> Your task:
Without any images, write the listing below out word for word.
★ ★ ★ ★
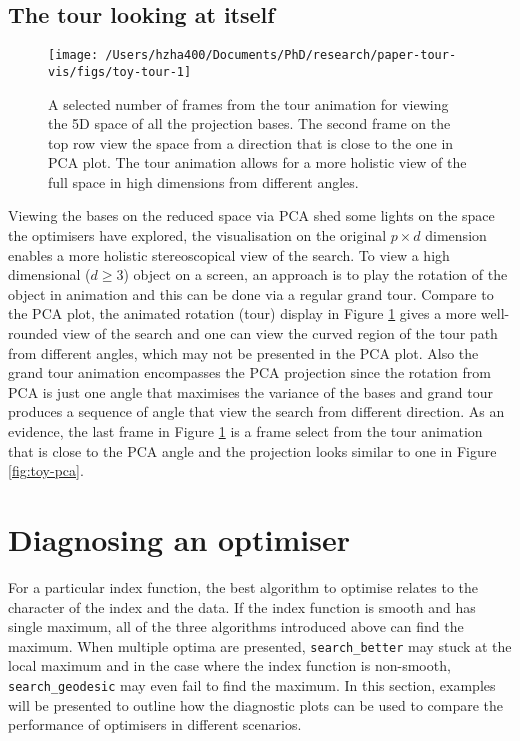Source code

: \documentclass[12pt]{article}
\begin{document}
\hypertarget{the-tour-looking-at-itself}{%
\subsection{The tour looking at itself}\label{the-tour-looking-at-itself}}

\begin{figure}

{\centering \texttt{[image: /Users/hzha400/Documents/PhD/research/paper-tour-vis/figs/toy-tour-1]} 

}

\caption{A selected number of frames from the tour animation for viewing the 5D space of all the projection bases. The second frame on the top row view the space from a direction that is close to the one in PCA plot. The tour animation allows for a more holistic view of the full space in high dimensions from different angles.}\label{fig:toy-tour}
\end{figure}



Viewing the bases on the reduced space via PCA shed some lights on the space the optimisers have explored, the visualisation on the original \(p \times d\) dimension enables a more holistic stereoscopical view of the search. To view a high dimensional (\(d \ge 3\)) object on a screen, an approach is to play the rotation of the object in animation and this can be done via a regular grand tour. Compare to the PCA plot, the animated rotation (tour) display in Figure \ref{fig:toy-tour} gives a more well-rounded view of the search and one can view the curved region of the tour path from different angles, which may not be presented in the PCA plot. Also the grand tour animation encompasses the PCA projection since the rotation from PCA is just one angle that maximises the variance of the bases and grand tour produces a sequence of angle that view the search from different direction. As an evidence, the last frame in Figure \ref{fig:toy-tour} is a frame select from the tour animation that is close to the PCA angle and the projection looks similar to one in Figure \ref{fig:toy-pca}.

\hypertarget{application}{%
\section{Diagnosing an optimiser}\label{application}}

For a particular index function, the best algorithm to optimise relates to the character of the index and the data. If the index function is smooth and has single maximum, all of the three algorithms introduced above can find the maximum. When multiple optima are presented, \texttt{search\_better} may stuck at the local maximum and in the case where the index function is non-smooth, \texttt{search\_geodesic} may even fail to find the maximum. In this section, examples will be presented to outline how the diagnostic plots can be used to compare the performance of optimisers in different scenarios.
\end{document}
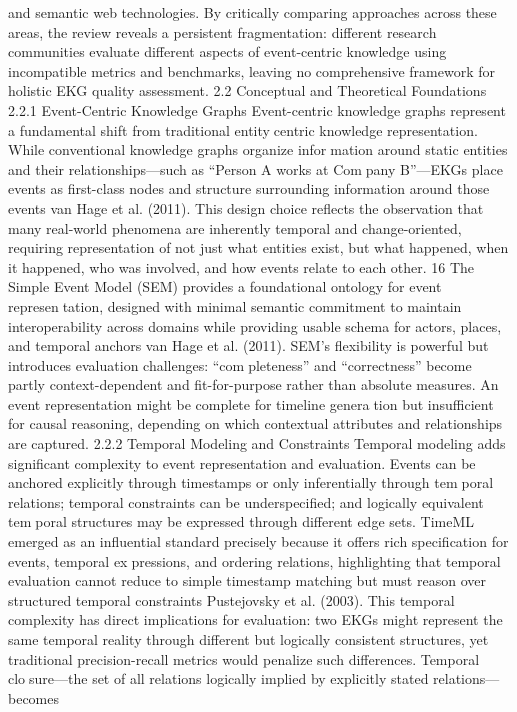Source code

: and semantic web technologies. By critically comparing approaches across these areas,
the review reveals a persistent fragmentation: different research communities evaluate
different aspects of event-centric knowledge using incompatible metrics and benchmarks,
leaving no comprehensive framework for holistic EKG quality assessment.
2.2 Conceptual and Theoretical Foundations
2.2.1 Event-Centric Knowledge Graphs
Event-centric knowledge graphs represent a fundamental shift from traditional entitycentric knowledge representation. While conventional knowledge graphs organize information around static entities and their relationships—such as “Person A works at Company B”—EKGs place events as first-class nodes and structure surrounding information
around those events van Hage et al. (2011). This design choice reflects the observation
that many real-world phenomena are inherently temporal and change-oriented, requiring
representation of not just what entities exist, but what happened, when it happened, who
was involved, and how events relate to each other.
16
The Simple Event Model (SEM) provides a foundational ontology for event representation, designed with minimal semantic commitment to maintain interoperability across
domains while providing usable schema for actors, places, and temporal anchors van Hage
et al. (2011). SEM’s flexibility is powerful but introduces evaluation challenges: “completeness” and “correctness” become partly context-dependent and fit-for-purpose rather
than absolute measures. An event representation might be complete for timeline generation but insufficient for causal reasoning, depending on which contextual attributes and
relationships are captured.
2.2.2 Temporal Modeling and Constraints
Temporal modeling adds significant complexity to event representation and evaluation.
Events can be anchored explicitly through timestamps or only inferentially through temporal relations; temporal constraints can be underspecified; and logically equivalent temporal structures may be expressed through different edge sets. TimeML emerged as an
influential standard precisely because it offers rich specification for events, temporal expressions, and ordering relations, highlighting that temporal evaluation cannot reduce
to simple timestamp matching but must reason over structured temporal constraints
Pustejovsky et al. (2003).
This temporal complexity has direct implications for evaluation: two EKGs might
represent the same temporal reality through different but logically consistent structures,
yet traditional precision-recall metrics would penalize such differences. Temporal closure—the set of all relations logically implied by explicitly stated relations—becomes
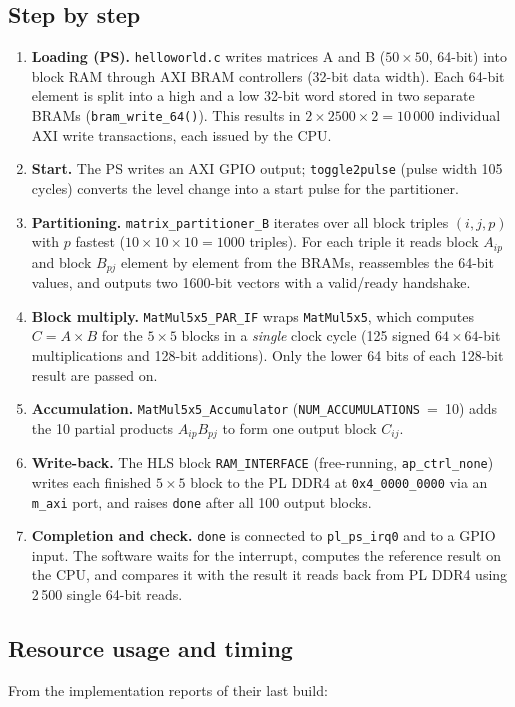 \documentclass[11pt,a4paper]{article}
\newcommand{\code}[1]{\texttt{#1}}
\begin{document}
\subsection{Step by step}
\begin{enumerate}
  \item \textbf{Loading (PS).} \code{helloworld.c} writes matrices A and B ($50\times50$, 64-bit) into block RAM through AXI BRAM controllers (32-bit data width). Each 64-bit element is split into a high and a low 32-bit word stored in two separate BRAMs (\code{bram\_write\_64()}). This results in $2 \times 2500 \times 2 = 10\,000$ individual AXI write transactions, each issued by the CPU.
  \item \textbf{Start.} The PS writes an AXI GPIO output; \code{toggle2pulse} (pulse width 105 cycles) converts the level change into a start pulse for the partitioner.
  \item \textbf{Partitioning.} \code{matrix\_partitioner\_B} iterates over all block triples $(i,j,p)$ with $p$ fastest ($10\times10\times10 = 1000$ triples). For each triple it reads block $A_{ip}$ and block $B_{pj}$ element by element from the BRAMs, reassembles the 64-bit values, and outputs two 1600-bit vectors with a valid/ready handshake.
  \item \textbf{Block multiply.} \code{MatMul5x5\_PAR\_IF} wraps \code{MatMul5x5}, which computes $C = A \times B$ for the $5\times5$ blocks in a \emph{single} clock cycle (125 signed $64\times64$-bit multiplications and 128-bit additions). Only the lower 64 bits of each 128-bit result are passed on.
  \item \textbf{Accumulation.} \code{MatMul5x5\_Accumulator} (\code{NUM\_ACCUMULATIONS}~=~10) adds the 10 partial products $A_{ip}B_{pj}$ to form one output block $C_{ij}$.
  \item \textbf{Write-back.} The HLS block \code{RAM\_INTERFACE} (free-running, \code{ap\_ctrl\_none}) writes each finished $5\times5$ block to the PL DDR4 at \code{0x4\_0000\_0000} via an \code{m\_axi} port, and raises \code{done} after all 100 output blocks.
  \item \textbf{Completion and check.} \code{done} is connected to \code{pl\_ps\_irq0} and to a GPIO input. The software waits for the interrupt, computes the reference result on the CPU, and compares it with the result it reads back from PL DDR4 using 2\,500 single 64-bit reads.
\end{enumerate}

\subsection{Resource usage and timing}
From the implementation reports of their last build:
\end{document}

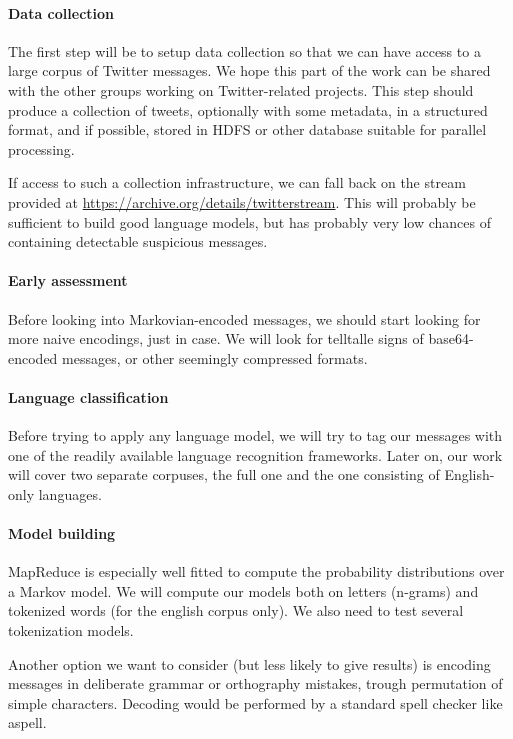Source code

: \documentclass[a4paper,11pt]{article}
\begin{document}
\paragraph{Data collection}

The first step will be to setup data collection so that we can have access to a large corpus of Twitter messages. We hope this part of the work can be shared with the other groups working on Twitter-related projects. This step should produce a collection of tweets, optionally with some metadata, in a structured format, and if possible, stored in HDFS or other database suitable for parallel processing.

If access to such a collection infrastructure, we can fall back on the stream provided at \url{https://archive.org/details/twitterstream}. This will probably be sufficient to build good language models, but has probably very low chances of containing detectable suspicious messages.

\paragraph{Early assessment}

Before looking into Markovian-encoded messages, we should start looking for more naive encodings, just in case. We will look for telltalle signs of base64-encoded messages, or other seemingly compressed formats.

\paragraph{Language classification}

Before trying to apply any language model, we will try to tag our messages with one of the readily available language recognition frameworks. Later on, our work will cover two separate corpuses, the full one and the one consisting of English-only languages.

\paragraph{Model building}

MapReduce is especially well fitted to compute the probability distributions over a Markov model. We will compute our models both on letters (n-grams) and tokenized words (for the english corpus only). We also need to test several tokenization models.

Another option we want to consider (but less likely to give results) is encoding messages in deliberate grammar or orthography mistakes, trough permutation of simple characters. Decoding would be performed by a standard spell checker like aspell.
\end{document}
★ ★ ★ ★
> Answer to the exercise:
Source code

: \documentclass[12pt]{article}
\begin{document}
\hypertarget{the-tour-looking-at-itself}{%
\subsection{The tour looking at itself}\label{the-tour-looking-at-itself}}

\begin{figure}

{\centering \texttt{[image: /Users/hzha400/Documents/PhD/research/paper-tour-vis/figs/toy-tour-1]} 

}

\caption{A selected number of frames from the tour animation for viewing the 5D space of all the projection bases. The second frame on the top row view the space from a direction that is close to the one in PCA plot. The tour animation allows for a more holistic view of the full space in high dimensions from different angles.}\label{fig:toy-tour}
\end{figure}



Viewing the bases on the reduced space via PCA shed some lights on the space the optimisers have explored, the visualisation on the original \(p \times d\) dimension enables a more holistic stereoscopical view of the search. To view a high dimensional (\(d \ge 3\)) object on a screen, an approach is to play the rotation of the object in animation and this can be done via a regular grand tour. Compare to the PCA plot, the animated rotation (tour) display in Figure \ref{fig:toy-tour} gives a more well-rounded view of the search and one can view the curved region of the tour path from different angles, which may not be presented in the PCA plot. Also the grand tour animation encompasses the PCA projection since the rotation from PCA is just one angle that maximises the variance of the bases and grand tour produces a sequence of angle that view the search from different direction. As an evidence, the last frame in Figure \ref{fig:toy-tour} is a frame select from the tour animation that is close to the PCA angle and the projection looks similar to one in Figure \ref{fig:toy-pca}.

\hypertarget{application}{%
\section{Diagnosing an optimiser}\label{application}}

For a particular index function, the best algorithm to optimise relates to the character of the index and the data. If the index function is smooth and has single maximum, all of the three algorithms introduced above can find the maximum. When multiple optima are presented, \texttt{search\_better} may stuck at the local maximum and in the case where the index function is non-smooth, \texttt{search\_geodesic} may even fail to find the maximum. In this section, examples will be presented to outline how the diagnostic plots can be used to compare the performance of optimisers in different scenarios.
\end{document}
Source code

: and semantic web technologies. By critically comparing approaches across these areas,
the review reveals a persistent fragmentation: different research communities evaluate
different aspects of event-centric knowledge using incompatible metrics and benchmarks,
leaving no comprehensive framework for holistic EKG quality assessment.
2.2 Conceptual and Theoretical Foundations
2.2.1 Event-Centric Knowledge Graphs
Event-centric knowledge graphs represent a fundamental shift from traditional entitycentric knowledge representation. While conventional knowledge graphs organize information around static entities and their relationships—such as “Person A works at Company B”—EKGs place events as first-class nodes and structure surrounding information
around those events van Hage et al. (2011). This design choice reflects the observation
that many real-world phenomena are inherently temporal and change-oriented, requiring
representation of not just what entities exist, but what happened, when it happened, who
was involved, and how events relate to each other.
16
The Simple Event Model (SEM) provides a foundational ontology for event representation, designed with minimal semantic commitment to maintain interoperability across
domains while providing usable schema for actors, places, and temporal anchors van Hage
et al. (2011). SEM’s flexibility is powerful but introduces evaluation challenges: “completeness” and “correctness” become partly context-dependent and fit-for-purpose rather
than absolute measures. An event representation might be complete for timeline generation but insufficient for causal reasoning, depending on which contextual attributes and
relationships are captured.
2.2.2 Temporal Modeling and Constraints
Temporal modeling adds significant complexity to event representation and evaluation.
Events can be anchored explicitly through timestamps or only inferentially through temporal relations; temporal constraints can be underspecified; and logically equivalent temporal structures may be expressed through different edge sets. TimeML emerged as an
influential standard precisely because it offers rich specification for events, temporal expressions, and ordering relations, highlighting that temporal evaluation cannot reduce
to simple timestamp matching but must reason over structured temporal constraints
Pustejovsky et al. (2003).
This temporal complexity has direct implications for evaluation: two EKGs might
represent the same temporal reality through different but logically consistent structures,
yet traditional precision-recall metrics would penalize such differences. Temporal closure—the set of all relations logically implied by explicitly stated relations—becomes
 \documentclass[11pt,a4paper]{article}
\newcommand{\code}[1]{\texttt{#1}}
\begin{document}
\subsection{Step by step}
\begin{enumerate}
  \item \textbf{Loading (PS).} \code{helloworld.c} writes matrices A and B ($50\times50$, 64-bit) into block RAM through AXI BRAM controllers (32-bit data width). Each 64-bit element is split into a high and a low 32-bit word stored in two separate BRAMs (\code{bram\_write\_64()}). This results in $2 \times 2500 \times 2 = 10\,000$ individual AXI write transactions, each issued by the CPU.
  \item \textbf{Start.} The PS writes an AXI GPIO output; \code{toggle2pulse} (pulse width 105 cycles) converts the level change into a start pulse for the partitioner.
  \item \textbf{Partitioning.} \code{matrix\_partitioner\_B} iterates over all block triples $(i,j,p)$ with $p$ fastest ($10\times10\times10 = 1000$ triples). For each triple it reads block $A_{ip}$ and block $B_{pj}$ element by element from the BRAMs, reassembles the 64-bit values, and outputs two 1600-bit vectors with a valid/ready handshake.
  \item \textbf{Block multiply.} \code{MatMul5x5\_PAR\_IF} wraps \code{MatMul5x5}, which computes $C = A \times B$ for the $5\times5$ blocks in a \emph{single} clock cycle (125 signed $64\times64$-bit multiplications and 128-bit additions). Only the lower 64 bits of each 128-bit result are passed on.
  \item \textbf{Accumulation.} \code{MatMul5x5\_Accumulator} (\code{NUM\_ACCUMULATIONS}~=~10) adds the 10 partial products $A_{ip}B_{pj}$ to form one output block $C_{ij}$.
  \item \textbf{Write-back.} The HLS block \code{RAM\_INTERFACE} (free-running, \code{ap\_ctrl\_none}) writes each finished $5\times5$ block to the PL DDR4 at \code{0x4\_0000\_0000} via an \code{m\_axi} port, and raises \code{done} after all 100 output blocks.
  \item \textbf{Completion and check.} \code{done} is connected to \code{pl\_ps\_irq0} and to a GPIO input. The software waits for the interrupt, computes the reference result on the CPU, and compares it with the result it reads back from PL DDR4 using 2\,500 single 64-bit reads.
\end{enumerate}

\subsection{Resource usage and timing}
From the implementation reports of their last build:
\end{document}

Source code

: \documentclass[a4paper,11pt]{article}
\begin{document}
\paragraph{Data collection}

The first step will be to setup data collection so that we can have access to a large corpus of Twitter messages. We hope this part of the work can be shared with the other groups working on Twitter-related projects. This step should produce a collection of tweets, optionally with some metadata, in a structured format, and if possible, stored in HDFS or other database suitable for parallel processing.

If access to such a collection infrastructure, we can fall back on the stream provided at \url{https://archive.org/details/twitterstream}. This will probably be sufficient to build good language models, but has probably very low chances of containing detectable suspicious messages.

\paragraph{Early assessment}

Before looking into Markovian-encoded messages, we should start looking for more naive encodings, just in case. We will look for telltalle signs of base64-encoded messages, or other seemingly compressed formats.

\paragraph{Language classification}

Before trying to apply any language model, we will try to tag our messages with one of the readily available language recognition frameworks. Later on, our work will cover two separate corpuses, the full one and the one consisting of English-only languages.

\paragraph{Model building}

MapReduce is especially well fitted to compute the probability distributions over a Markov model. We will compute our models both on letters (n-grams) and tokenized words (for the english corpus only). We also need to test several tokenization models.

Another option we want to consider (but less likely to give results) is encoding messages in deliberate grammar or orthography mistakes, trough permutation of simple characters. Decoding would be performed by a standard spell checker like aspell.
\end{document}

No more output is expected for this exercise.